Codada took them back downstairs to the ground floor. Max handed him two hundred bucks to change for him into Haitian currency. Codada glided off toward the tills, glad-handing and air-kissing a few more customers on his way there.

He came back a few fast minutes later, holding a small brown brick’s worth of gourdes between his thumb and index finger. The currency had been so hopelessly devalued by the invasion and Haiti’s parlous economic state that a dollar was worth anything between fifty and a hundred gourdes, depending on which bank you went to. The Banque Populaire had the most generous exchange rate in Haiti.

Max took the pile of money from Codada and flicked through it. The notes were damp and greasy and—despite their blue, green, purple, and red colors—all were varying shades of gray-brown. The smaller the denomination, the smallest being five gourdes, the more obscured the value and design by dirt and grime, while the notes of the highest denomination, five hundred gourdes, were only mildly smudged, the bills’ details completely discernible. The money reeked strongly of unwashed feet.

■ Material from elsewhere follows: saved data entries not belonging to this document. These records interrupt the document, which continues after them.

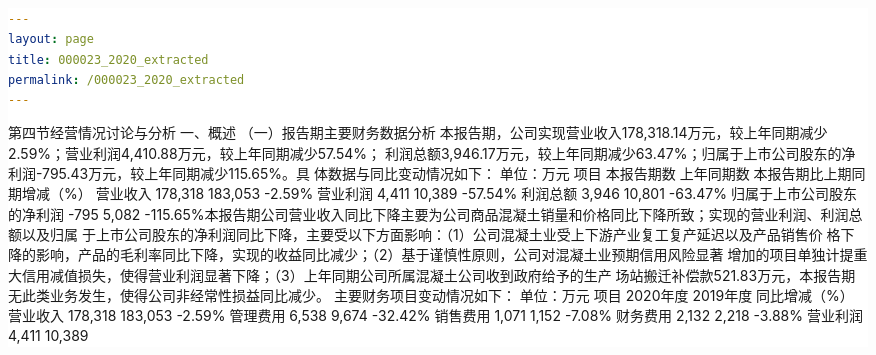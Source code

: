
 ```yaml
---
layout: page
title: 000023_2020_extracted
permalink: /000023_2020_extracted
---
```


第四节经营情况讨论与分析
一、概述
（一）报告期主要财务数据分析
本报告期，公司实现营业收入178,318.14万元，较上年同期减少2.59%；营业利润4,410.88万元，较上年同期减少57.54%；
利润总额3,946.17万元，较上年同期减少63.47%；归属于上市公司股东的净利润-795.43万元，较上年同期减少115.65%。具
体数据与同比变动情况如下：
单位：万元
项目
本报告期数
上年同期数
本报告期比上期同期增减（%）
营业收入
178,318
183,053
-2.59%
营业利润
4,411
10,389
-57.54%
利润总额
3,946
10,801
-63.47%
归属于上市公司股东的净利润
-795
5,082
-115.65%本报告期公司营业收入同比下降主要为公司商品混凝土销量和价格同比下降所致；实现的营业利润、利润总额以及归属
于上市公司股东的净利润同比下降，主要受以下方面影响：（1）公司混凝土业受上下游产业复工复产延迟以及产品销售价
格下降的影响，产品的毛利率同比下降，实现的收益同比减少；（2）基于谨慎性原则，公司对混凝土业预期信用风险显著
增加的项目单独计提重大信用减值损失，使得营业利润显著下降；（3）上年同期公司所属混凝土公司收到政府给予的生产
场站搬迁补偿款521.83万元，本报告期无此类业务发生，使得公司非经常性损益同比减少。
主要财务项目变动情况如下：
单位：万元
项目
2020年度
2019年度
同比增减（%）
营业收入
178,318
183,053
-2.59%
管理费用
6,538
9,674
-32.42%
销售费用
1,071
1,152
-7.08%
财务费用
2,132
2,218
-3.88%
营业利润
4,411
10,389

Codada walked them through the revolving doors and they said their good-byes. As they were speaking, the men with the cases—now empty—came out through the doors. Codada broke off his farewell to greet them, embracing one of the men warmly.

Max and Chantale walked back to the car.

“So what do you think?” Chantale asked.

“Gustav’s a generous man,” Max said.

“How so?”

“He’s keeping a lot of people on the payroll with nothing to do,” he said. He wanted to throw Codada into the mix too, but he didn’t. It was never good to judge based on appearances and instinct alone, even if they’d yet to let him down.

“Gustav understands the Haitian mentality: do something for someone today and you’ve got a friend for life,” Chantale said.

“I guess that cuts both ways.”

“Yes it does. We go an extra mile to help a friend and an extra twenty to bury a foe.”